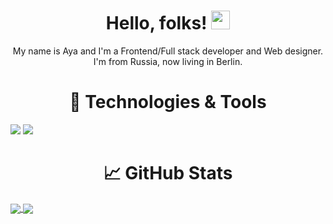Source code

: <h1 align="center">
 Hello, folks! <img src="https://raw.githubusercontent.com/MartinHeinz/MartinHeinz/master/wave.gif" width="30px">
</h1>

<!--
**AyaDesigner/AyaDesigner** is a ✨ _special_ ✨ repository because its `README.md` (this file) appears on your GitHub profile.

Here are some ideas to get you started:

- 🔭 I’m currently working on ...
- 🌱 I’m currently learning ...
- 👯 I’m looking to collaborate on ...
- 🤔 I’m looking for help with ...
- 💬 Ask me about ...
- 📫 How to reach me: ...
- 😄 Pronouns: ...
- ⚡ Fun fact: ...
-->


<!-- More info, tips and tricks for making GitHub Profile README can be found in my article at https://towardsdatascience.com/build-a-stunning-readme-for-your-github-profile-9b80434fe5d7 -->


<p align="center">
My name is Aya and I'm a Frontend/Full stack developer and Web designer. I'm from Russia, now living in Berlin. 
</p>

  
<h1 align="center">
🔧 Technologies & Tools
</h1>

![](https://img.shields.io/badge/Code-JavaScript-informational?style=flat&logo=javascript&logoColor=white&color=dd6386) ![](https://img.shields.io/badge/Shell-Bash-informational?style=flat&logo=gnu-bash&logoColor=white&color=dd6386)




<h1 align="center">
 &#x1f4c8; GitHub Stats
</h1>

<a href="https://github.com/AyaDesigner/AyaDesigner">
  <img align="center" src="https://github-readme-stats.vercel.app/api/top-langs/?username=AyaDesigner&layout=compact&theme=dracula" />
</a>

<a href="https://github.com/AyaDesigner/AyaDesigner">
<img align="center" src="https://github-readme-stats.vercel.app/api/?username=AyaDesigner&layout=compact&theme=dracula" />




[2]: https://github.com/AyaDesigner
[3]: https://www.linkedin.com/in/aya-berdyeva/

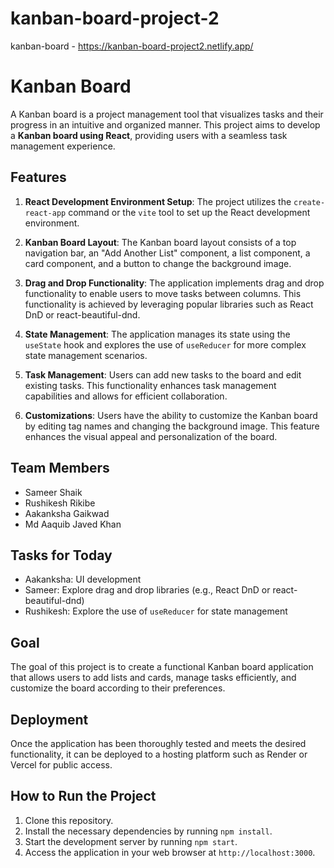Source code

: # kanban-board-project-2
kanban-board - https://kanban-board-project2.netlify.app/

# Kanban Board

A Kanban board is a project management tool that visualizes tasks and their progress in an intuitive and organized manner. This project aims to develop a **Kanban board using React**, providing users with a seamless task management experience.

## Features

1. **React Development Environment Setup**: The project utilizes the `create-react-app` command or the `vite` tool to set up the React development environment.

2. **Kanban Board Layout**: The Kanban board layout consists of a top navigation bar, an "Add Another List" component, a list component, a card component, and a button to change the background image.

3. **Drag and Drop Functionality**: The application implements drag and drop functionality to enable users to move tasks between columns. This functionality is achieved by leveraging popular libraries such as React DnD or react-beautiful-dnd.

4. **State Management**: The application manages its state using the `useState` hook and explores the use of `useReducer` for more complex state management scenarios.

5. **Task Management**: Users can add new tasks to the board and edit existing tasks. This functionality enhances task management capabilities and allows for efficient collaboration.

6. **Customizations**: Users have the ability to customize the Kanban board by editing tag names and changing the background image. This feature enhances the visual appeal and personalization of the board.

## Team Members

- Sameer Shaik
- Rushikesh Rikibe
- Aakanksha Gaikwad
- Md Aaquib Javed Khan

## Tasks for Today

- Aakanksha: UI development 
- Sameer: Explore drag and drop libraries (e.g., React DnD or react-beautiful-dnd)
- Rushikesh: Explore the use of `useReducer` for state management

## Goal

The goal of this project is to create a functional Kanban board application that allows users to add lists and cards, manage tasks efficiently, and customize the board according to their preferences.

## Deployment

Once the application has been thoroughly tested and meets the desired functionality, it can be deployed to a hosting platform such as Render or Vercel for public access.

## How to Run the Project

1. Clone this repository.
2. Install the necessary dependencies by running `npm install`.
3. Start the development server by running `npm start`.
4. Access the application in your web browser at `http://localhost:3000`.

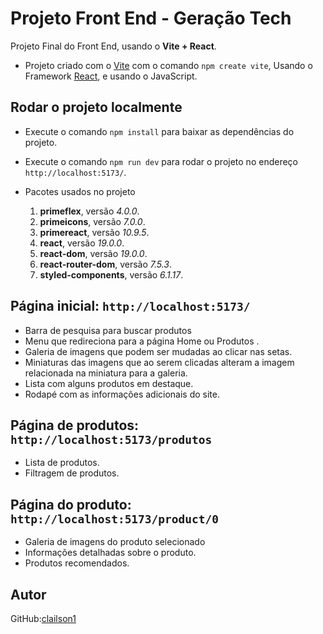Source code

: # Projeto Front End - Geração Tech

Projeto Final do Front End, usando o **Vite + React**.

- Projeto criado com o [Vite](https://vite.dev/) com o comando `npm create vite`, Usando o Framework [React](https://pt-br.legacy.reactjs.org/), e usando o JavaScript.

## Rodar o projeto localmente
- Execute o comando `npm install` para baixar as dependências do projeto.
- Execute o comando `npm run dev` para rodar o projeto no endereço `http://localhost:5173/`.

- Pacotes usados no projeto
    1. **primeflex**, versão *4.0.0*.
    2. **primeicons**, versão *7.0.0*.
    3. **primereact**, versão *10.9.5*.
    4. **react**, versão *19.0.0*.
    5. **react-dom**, versão *19.0.0*.
    6. **react-router-dom**, versão *7.5.3*.
    7. **styled-components**, versão *6.1.17*.

## Página inicial: `http://localhost:5173/`

- Barra de pesquisa para buscar produtos
- Menu que redireciona para a página Home ou Produtos .
- Galeria de imagens que podem ser mudadas ao clicar nas setas.
- Miniaturas das imagens que ao serem clicadas alteram a imagem relacionada na miniatura para a galeria.
- Lista com alguns produtos em destaque.
- Rodapé com as informações adicionais do site.

## Página de produtos: `http://localhost:5173/produtos`

- Lista de produtos.
- Filtragem de produtos.

## Página do produto: `http://localhost:5173/product/0`

- Galeria de imagens do produto selecionado
- Informações detalhadas sobre o produto.
- Produtos recomendados.

## Autor

GitHub:[clailson1](https://github.com/clailson1)
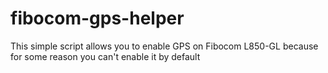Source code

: # fibocom-gps-helper
This simple script allows you to enable GPS on Fibocom L850-GL because for some reason you can't enable it by default
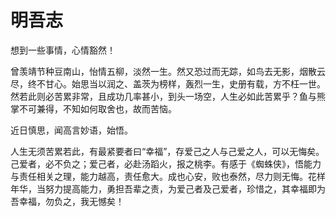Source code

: # 明吾志


想到一些事情，心情豁然！

曾羡靖节种豆南山，怡情五柳，淡然一生。然又恐过而无踪，如鸟去无影，烟散云尽，终不甘心。始思当以润之、盖茨为榜样，轰烈一生，史册有载，方不枉一世。然若此则必苦累非常，且成功几率甚小，到头一场空，人生必如此苦累乎？鱼与熊掌不可兼得，不知如何取舍也，故而苦恼。

近日慎思，闻高言妙语，始悟。

人生无须苦累若此，有最紧要者曰“幸福”，存爱己之人与己爱之人，可以无悔矣。己爱者，必不负之；爱己者，必赴汤蹈火，报之桃李。有感于《蜘蛛侠》，悟能力与责任相关之理，能力越高，责任愈大。成也心安，败也泰然，尽力则无悔。花样年华，当努力提高能力，勇担吾辈之责，为爱己者及己爱者，珍惜之，其幸福即为吾幸福，勿负之，我无憾矣！

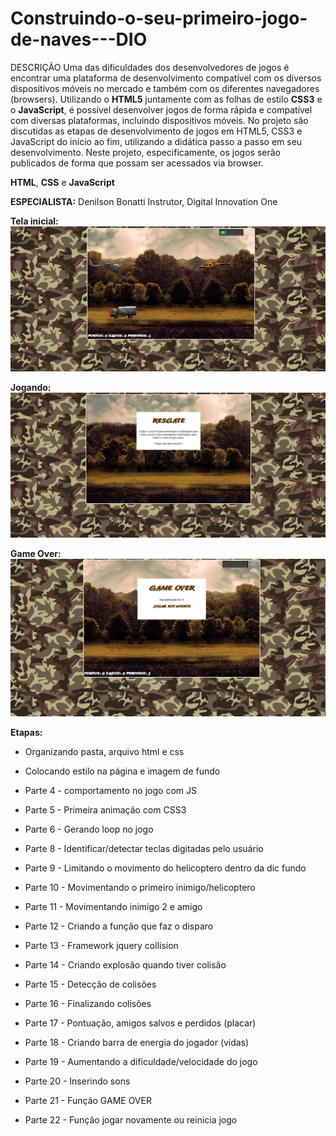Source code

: # Construindo-o-seu-primeiro-jogo-de-naves---DIO
DESCRIÇÃO Uma das dificuldades dos desenvolvedores de jogos é encontrar uma plataforma de desenvolvimento compatível com os diversos dispositivos móveis no mercado e também com os diferentes navegadores (browsers). Utilizando o **HTML5** juntamente com as folhas de estilo **CSS3** e o **JavaScript**, é possível desenvolver jogos de forma rápida e compatível com diversas plataformas, incluindo dispositivos móveis. No projeto são discutidas as etapas de desenvolvimento de jogos em HTML5, CSS3 e JavaScript do início ao fim, utilizando a didática passo a passo em seu desenvolvimento. Neste projeto, especificamente, os jogos serão publicados de forma que possam ser acessados via browser.  

**HTML**,  **CSS** e **JavaScript**

**ESPECIALISTA:** Denilson Bonatti
Instrutor, Digital Innovation One

**Tela inicial:**
![Print, Tela inicial](/imgs/print.png)

**Jogando:**
![Print, Tela do jogo rodando](/imgs/print1.png)

**Game Over:**
![Print, Game Over](/imgs/print2.png)

**Etapas:** 

- Organizando pasta, arquivo html e css

- Colocando estilo na página e imagem de fundo

- Parte 4 - comportamento no jogo com JS

- Parte 5 - Primeira animação com CSS3

- Parte 6 - Gerando loop no jogo

- Parte 8 - Identificar/detectar teclas digitadas pelo usuário

- Parte 9 - Limitando o movimento do helicoptero dentro da dic fundo

- Parte 10 - Movimentando o primeiro inimigo/helicoptero

- Parte 11 - Movimentando inimigo 2 e amigo

- Parte 12 - Criando a função que faz o disparo

- Parte 13 - Framework jquery collision

- Parte 14 - Criando explosão quando tiver colisão

- Parte 15 - Detecção de colisões 

- Parte 16 - Finalizando colisões

- Parte 17 - Pontuação, amigos salvos e perdidos (placar)

- Parte 18 - Criando barra de energia do jogador (vidas)

- Parte 19 - Aumentando a dificuldade/velocidade do jogo

- Parte 20 - Inserindo sons

- Parte 21 - Função GAME OVER

- Parte 22 - Função jogar novamente ou reinicia jogo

***

Problem statement: In the entries above, find the line that contains "The goal of" and the line that contains "## Página do". Reproduce exactly those two lines and every line between them, but not the pictures.

Written solution:
The goal of this project is to create a functional Kanban board application that allows users to add lists and cards, manage tasks efficiently, and customize the board according to their preferences.

## Deployment

Once the application has been thoroughly tested and meets the desired functionality, it can be deployed to a hosting platform such as Render or Vercel for public access.

## How to Run the Project

1. Clone this repository.
2. Install the necessary dependencies by running `npm install`.
3. Start the development server by running `npm start`.
4. Access the application in your web browser at `http://localhost:3000`.

Source code

: # Projeto Front End - Geração Tech

Projeto Final do Front End, usando o **Vite + React**.

- Projeto criado com o [Vite](https://vite.dev/) com o comando `npm create vite`, Usando o Framework [React](https://pt-br.legacy.reactjs.org/), e usando o JavaScript.

## Rodar o projeto localmente
- Execute o comando `npm install` para baixar as dependências do projeto.
- Execute o comando `npm run dev` para rodar o projeto no endereço `http://localhost:5173/`.

- Pacotes usados no projeto
    1. **primeflex**, versão *4.0.0*.
    2. **primeicons**, versão *7.0.0*.
    3. **primereact**, versão *10.9.5*.
    4. **react**, versão *19.0.0*.
    5. **react-dom**, versão *19.0.0*.
    6. **react-router-dom**, versão *7.5.3*.
    7. **styled-components**, versão *6.1.17*.

## Página inicial: `http://localhost:5173/`

- Barra de pesquisa para buscar produtos
- Menu que redireciona para a página Home ou Produtos .
- Galeria de imagens que podem ser mudadas ao clicar nas setas.
- Miniaturas das imagens que ao serem clicadas alteram a imagem relacionada na miniatura para a galeria.
- Lista com alguns produtos em destaque.
- Rodapé com as informações adicionais do site.

## Página de produtos: `http://localhost:5173/produtos`

- Lista de produtos.
- Filtragem de produtos.

## Página do produto: `http://localhost:5173/product/0`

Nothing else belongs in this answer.